WHAT IS BEING ASKED:
Lift every line from the entries that includes the word "unsigned".

INPUT DATA:
>>>>

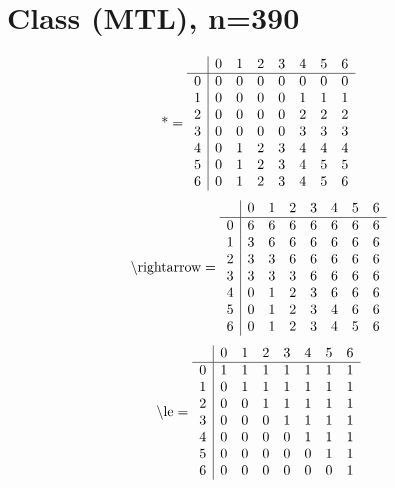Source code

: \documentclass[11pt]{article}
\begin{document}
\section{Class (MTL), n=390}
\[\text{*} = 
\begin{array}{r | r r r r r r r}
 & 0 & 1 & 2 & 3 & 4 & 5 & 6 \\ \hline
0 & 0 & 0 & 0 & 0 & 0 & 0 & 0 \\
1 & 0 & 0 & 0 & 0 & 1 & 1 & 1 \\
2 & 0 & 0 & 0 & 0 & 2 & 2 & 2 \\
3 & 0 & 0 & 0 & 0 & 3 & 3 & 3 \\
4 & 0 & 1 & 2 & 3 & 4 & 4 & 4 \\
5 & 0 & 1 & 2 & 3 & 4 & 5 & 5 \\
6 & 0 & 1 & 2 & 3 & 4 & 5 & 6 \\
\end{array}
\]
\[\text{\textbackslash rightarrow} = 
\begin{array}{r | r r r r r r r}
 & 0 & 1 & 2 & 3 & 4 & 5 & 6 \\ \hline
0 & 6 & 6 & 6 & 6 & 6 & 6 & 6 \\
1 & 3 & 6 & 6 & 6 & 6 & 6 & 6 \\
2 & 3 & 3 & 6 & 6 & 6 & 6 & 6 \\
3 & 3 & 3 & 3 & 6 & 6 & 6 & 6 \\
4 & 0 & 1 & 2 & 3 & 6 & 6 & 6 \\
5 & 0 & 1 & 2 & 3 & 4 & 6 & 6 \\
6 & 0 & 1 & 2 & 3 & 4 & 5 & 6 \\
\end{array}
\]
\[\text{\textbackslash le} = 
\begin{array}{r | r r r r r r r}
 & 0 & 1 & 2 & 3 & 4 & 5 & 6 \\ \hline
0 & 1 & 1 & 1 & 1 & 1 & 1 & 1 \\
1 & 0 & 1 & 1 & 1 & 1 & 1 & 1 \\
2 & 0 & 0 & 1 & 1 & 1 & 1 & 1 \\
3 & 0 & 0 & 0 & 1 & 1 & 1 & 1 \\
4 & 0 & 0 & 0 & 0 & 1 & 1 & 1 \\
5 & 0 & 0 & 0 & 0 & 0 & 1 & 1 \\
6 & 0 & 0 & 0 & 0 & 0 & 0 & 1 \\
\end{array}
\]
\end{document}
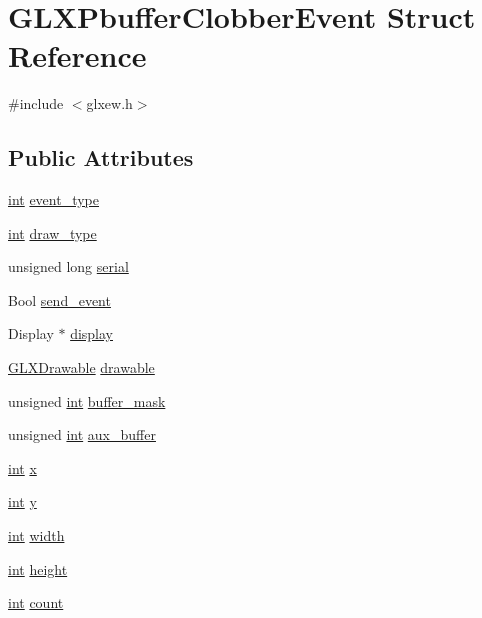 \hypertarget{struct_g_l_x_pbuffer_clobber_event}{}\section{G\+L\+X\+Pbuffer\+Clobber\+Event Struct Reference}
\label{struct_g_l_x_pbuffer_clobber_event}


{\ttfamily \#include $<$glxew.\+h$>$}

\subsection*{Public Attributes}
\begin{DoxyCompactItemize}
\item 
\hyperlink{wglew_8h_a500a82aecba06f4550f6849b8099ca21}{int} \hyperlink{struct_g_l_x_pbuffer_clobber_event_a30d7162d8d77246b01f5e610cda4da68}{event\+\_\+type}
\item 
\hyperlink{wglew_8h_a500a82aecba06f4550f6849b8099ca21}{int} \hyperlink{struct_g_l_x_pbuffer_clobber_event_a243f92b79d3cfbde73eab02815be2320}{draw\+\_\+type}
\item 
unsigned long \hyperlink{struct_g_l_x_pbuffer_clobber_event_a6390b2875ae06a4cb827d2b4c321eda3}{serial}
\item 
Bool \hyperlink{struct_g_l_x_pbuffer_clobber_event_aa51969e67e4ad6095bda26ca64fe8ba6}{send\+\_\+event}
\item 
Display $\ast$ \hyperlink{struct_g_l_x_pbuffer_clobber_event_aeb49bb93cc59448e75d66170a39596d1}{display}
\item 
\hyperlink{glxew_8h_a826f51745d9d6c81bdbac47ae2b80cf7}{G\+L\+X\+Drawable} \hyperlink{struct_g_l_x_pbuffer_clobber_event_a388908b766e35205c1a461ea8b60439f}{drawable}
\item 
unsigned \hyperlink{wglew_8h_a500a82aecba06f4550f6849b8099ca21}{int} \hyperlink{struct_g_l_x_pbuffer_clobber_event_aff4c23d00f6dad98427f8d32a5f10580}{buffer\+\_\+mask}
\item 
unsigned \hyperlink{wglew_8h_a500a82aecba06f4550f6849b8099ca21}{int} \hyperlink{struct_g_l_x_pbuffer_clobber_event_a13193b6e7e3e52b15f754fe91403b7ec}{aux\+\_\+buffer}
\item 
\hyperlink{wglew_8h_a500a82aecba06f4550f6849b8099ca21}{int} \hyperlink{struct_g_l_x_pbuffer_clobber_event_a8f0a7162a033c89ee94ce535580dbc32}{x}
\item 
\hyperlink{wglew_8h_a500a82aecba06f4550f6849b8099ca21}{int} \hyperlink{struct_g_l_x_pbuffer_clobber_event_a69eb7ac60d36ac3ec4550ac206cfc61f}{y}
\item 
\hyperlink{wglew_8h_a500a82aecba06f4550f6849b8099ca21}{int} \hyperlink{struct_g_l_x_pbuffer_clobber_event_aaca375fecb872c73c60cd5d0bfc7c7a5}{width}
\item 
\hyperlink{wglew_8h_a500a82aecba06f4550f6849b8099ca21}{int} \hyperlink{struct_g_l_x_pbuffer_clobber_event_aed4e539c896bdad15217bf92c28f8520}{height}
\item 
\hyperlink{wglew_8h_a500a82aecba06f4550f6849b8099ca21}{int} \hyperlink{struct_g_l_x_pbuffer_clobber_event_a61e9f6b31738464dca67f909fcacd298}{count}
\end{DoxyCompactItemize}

<<<<
>>>>

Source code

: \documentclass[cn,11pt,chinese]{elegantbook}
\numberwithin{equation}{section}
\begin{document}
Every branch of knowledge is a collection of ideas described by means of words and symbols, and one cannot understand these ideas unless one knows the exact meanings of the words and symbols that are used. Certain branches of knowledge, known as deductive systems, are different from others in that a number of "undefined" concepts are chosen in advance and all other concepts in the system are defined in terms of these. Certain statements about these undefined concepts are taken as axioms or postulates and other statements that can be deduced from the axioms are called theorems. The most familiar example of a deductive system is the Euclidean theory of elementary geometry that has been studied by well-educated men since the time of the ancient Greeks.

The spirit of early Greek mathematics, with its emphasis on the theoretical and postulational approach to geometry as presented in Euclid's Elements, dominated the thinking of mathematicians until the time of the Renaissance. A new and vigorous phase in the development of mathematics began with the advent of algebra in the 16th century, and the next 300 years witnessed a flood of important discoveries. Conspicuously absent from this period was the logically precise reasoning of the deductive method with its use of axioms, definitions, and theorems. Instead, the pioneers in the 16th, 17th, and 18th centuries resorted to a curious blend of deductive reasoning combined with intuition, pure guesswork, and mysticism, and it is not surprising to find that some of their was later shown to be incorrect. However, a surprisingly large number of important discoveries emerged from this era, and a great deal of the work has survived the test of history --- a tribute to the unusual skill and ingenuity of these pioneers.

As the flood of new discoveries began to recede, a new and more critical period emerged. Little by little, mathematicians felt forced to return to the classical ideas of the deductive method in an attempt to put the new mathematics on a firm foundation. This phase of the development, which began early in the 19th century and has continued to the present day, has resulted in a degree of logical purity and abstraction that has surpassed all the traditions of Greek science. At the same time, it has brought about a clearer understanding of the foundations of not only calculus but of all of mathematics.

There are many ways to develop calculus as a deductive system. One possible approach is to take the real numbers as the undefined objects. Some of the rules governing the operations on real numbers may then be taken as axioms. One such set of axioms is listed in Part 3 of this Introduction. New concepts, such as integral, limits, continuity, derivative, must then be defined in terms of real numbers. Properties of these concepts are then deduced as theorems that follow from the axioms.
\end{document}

<<<<
>>>>

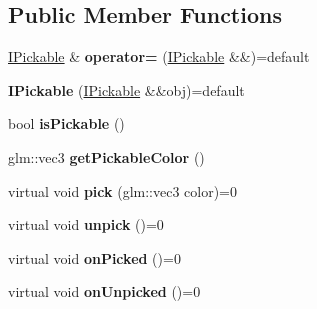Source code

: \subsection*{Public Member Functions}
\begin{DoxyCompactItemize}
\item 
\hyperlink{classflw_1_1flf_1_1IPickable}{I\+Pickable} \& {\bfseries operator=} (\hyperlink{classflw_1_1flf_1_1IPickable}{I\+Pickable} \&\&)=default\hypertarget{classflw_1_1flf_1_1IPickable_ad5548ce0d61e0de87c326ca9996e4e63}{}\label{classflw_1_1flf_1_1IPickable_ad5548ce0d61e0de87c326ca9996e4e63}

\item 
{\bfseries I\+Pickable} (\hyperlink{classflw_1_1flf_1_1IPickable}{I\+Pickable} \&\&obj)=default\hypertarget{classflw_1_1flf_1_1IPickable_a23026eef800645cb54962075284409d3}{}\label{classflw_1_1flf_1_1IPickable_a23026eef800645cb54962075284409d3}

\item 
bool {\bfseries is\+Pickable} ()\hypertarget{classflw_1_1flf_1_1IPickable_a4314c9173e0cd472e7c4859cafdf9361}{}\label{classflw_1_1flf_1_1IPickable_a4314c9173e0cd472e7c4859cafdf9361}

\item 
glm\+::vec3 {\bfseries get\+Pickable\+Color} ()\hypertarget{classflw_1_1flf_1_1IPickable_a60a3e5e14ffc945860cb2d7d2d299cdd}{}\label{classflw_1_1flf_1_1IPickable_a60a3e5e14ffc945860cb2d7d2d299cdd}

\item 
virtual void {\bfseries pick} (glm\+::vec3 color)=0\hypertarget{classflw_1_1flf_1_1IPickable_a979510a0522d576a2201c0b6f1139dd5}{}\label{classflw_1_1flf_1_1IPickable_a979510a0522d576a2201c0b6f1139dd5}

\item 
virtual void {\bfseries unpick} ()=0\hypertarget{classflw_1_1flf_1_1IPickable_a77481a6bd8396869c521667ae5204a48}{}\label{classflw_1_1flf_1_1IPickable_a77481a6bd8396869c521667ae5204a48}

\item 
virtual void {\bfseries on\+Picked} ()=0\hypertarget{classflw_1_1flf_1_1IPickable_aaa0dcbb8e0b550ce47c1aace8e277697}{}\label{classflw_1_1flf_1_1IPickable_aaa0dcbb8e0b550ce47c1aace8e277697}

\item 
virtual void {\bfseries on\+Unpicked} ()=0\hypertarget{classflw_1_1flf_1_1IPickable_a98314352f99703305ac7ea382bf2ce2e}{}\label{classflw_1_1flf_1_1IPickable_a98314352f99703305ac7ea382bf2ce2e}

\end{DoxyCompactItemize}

<<<<

THE ANSWER:
unsigned long \hyperlink{struct_g_l_x_pbuffer_clobber_event_a6390b2875ae06a4cb827d2b4c321eda3}{serial}
unsigned \hyperlink{wglew_8h_a500a82aecba06f4550f6849b8099ca21}{int} \hyperlink{struct_g_l_x_pbuffer_clobber_event_aff4c23d00f6dad98427f8d32a5f10580}{buffer\+\_\+mask}
unsigned \hyperlink{wglew_8h_a500a82aecba06f4550f6849b8099ca21}{int} \hyperlink{struct_g_l_x_pbuffer_clobber_event_a13193b6e7e3e52b15f754fe91403b7ec}{aux\+\_\+buffer}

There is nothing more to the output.